**What to produce**
Only lines that contain the word "listings" belong in the answer; copy them from the records below.

**Provided information**
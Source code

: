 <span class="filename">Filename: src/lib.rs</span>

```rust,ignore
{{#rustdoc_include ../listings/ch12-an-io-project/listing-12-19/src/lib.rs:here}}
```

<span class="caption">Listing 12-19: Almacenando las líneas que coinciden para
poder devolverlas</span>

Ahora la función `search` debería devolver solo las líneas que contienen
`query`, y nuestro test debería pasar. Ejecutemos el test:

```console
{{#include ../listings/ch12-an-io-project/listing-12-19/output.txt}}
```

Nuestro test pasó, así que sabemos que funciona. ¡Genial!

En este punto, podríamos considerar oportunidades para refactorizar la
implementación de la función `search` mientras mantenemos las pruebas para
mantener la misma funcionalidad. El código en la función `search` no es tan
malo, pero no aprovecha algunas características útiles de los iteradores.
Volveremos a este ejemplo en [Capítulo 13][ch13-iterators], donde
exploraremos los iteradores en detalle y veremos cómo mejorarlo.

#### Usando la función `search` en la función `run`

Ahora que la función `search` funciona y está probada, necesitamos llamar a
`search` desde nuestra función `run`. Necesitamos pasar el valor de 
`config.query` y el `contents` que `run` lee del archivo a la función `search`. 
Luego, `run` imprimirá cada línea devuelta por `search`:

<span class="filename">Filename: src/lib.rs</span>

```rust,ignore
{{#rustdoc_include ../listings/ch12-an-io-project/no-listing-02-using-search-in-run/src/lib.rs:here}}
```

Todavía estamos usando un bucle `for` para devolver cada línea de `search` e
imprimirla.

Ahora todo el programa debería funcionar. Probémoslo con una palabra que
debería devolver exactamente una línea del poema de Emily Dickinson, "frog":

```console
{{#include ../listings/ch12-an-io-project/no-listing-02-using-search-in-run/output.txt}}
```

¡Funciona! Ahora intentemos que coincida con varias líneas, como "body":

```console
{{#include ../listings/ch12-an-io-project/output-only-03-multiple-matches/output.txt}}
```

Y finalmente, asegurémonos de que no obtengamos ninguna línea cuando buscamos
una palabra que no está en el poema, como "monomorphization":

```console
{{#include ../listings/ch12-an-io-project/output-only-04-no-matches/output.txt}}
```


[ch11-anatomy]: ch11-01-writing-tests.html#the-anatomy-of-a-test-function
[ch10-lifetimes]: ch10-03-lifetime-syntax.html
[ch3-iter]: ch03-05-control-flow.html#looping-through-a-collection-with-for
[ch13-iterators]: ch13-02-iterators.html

**Exercise response**
{{#rustdoc_include ../listings/ch12-an-io-project/listing-12-19/src/lib.rs:here}}
{{#include ../listings/ch12-an-io-project/listing-12-19/output.txt}}
{{#rustdoc_include ../listings/ch12-an-io-project/no-listing-02-using-search-in-run/src/lib.rs:here}}
{{#include ../listings/ch12-an-io-project/no-listing-02-using-search-in-run/output.txt}}
{{#include ../listings/ch12-an-io-project/output-only-03-multiple-matches/output.txt}}
{{#include ../listings/ch12-an-io-project/output-only-04-no-matches/output.txt}}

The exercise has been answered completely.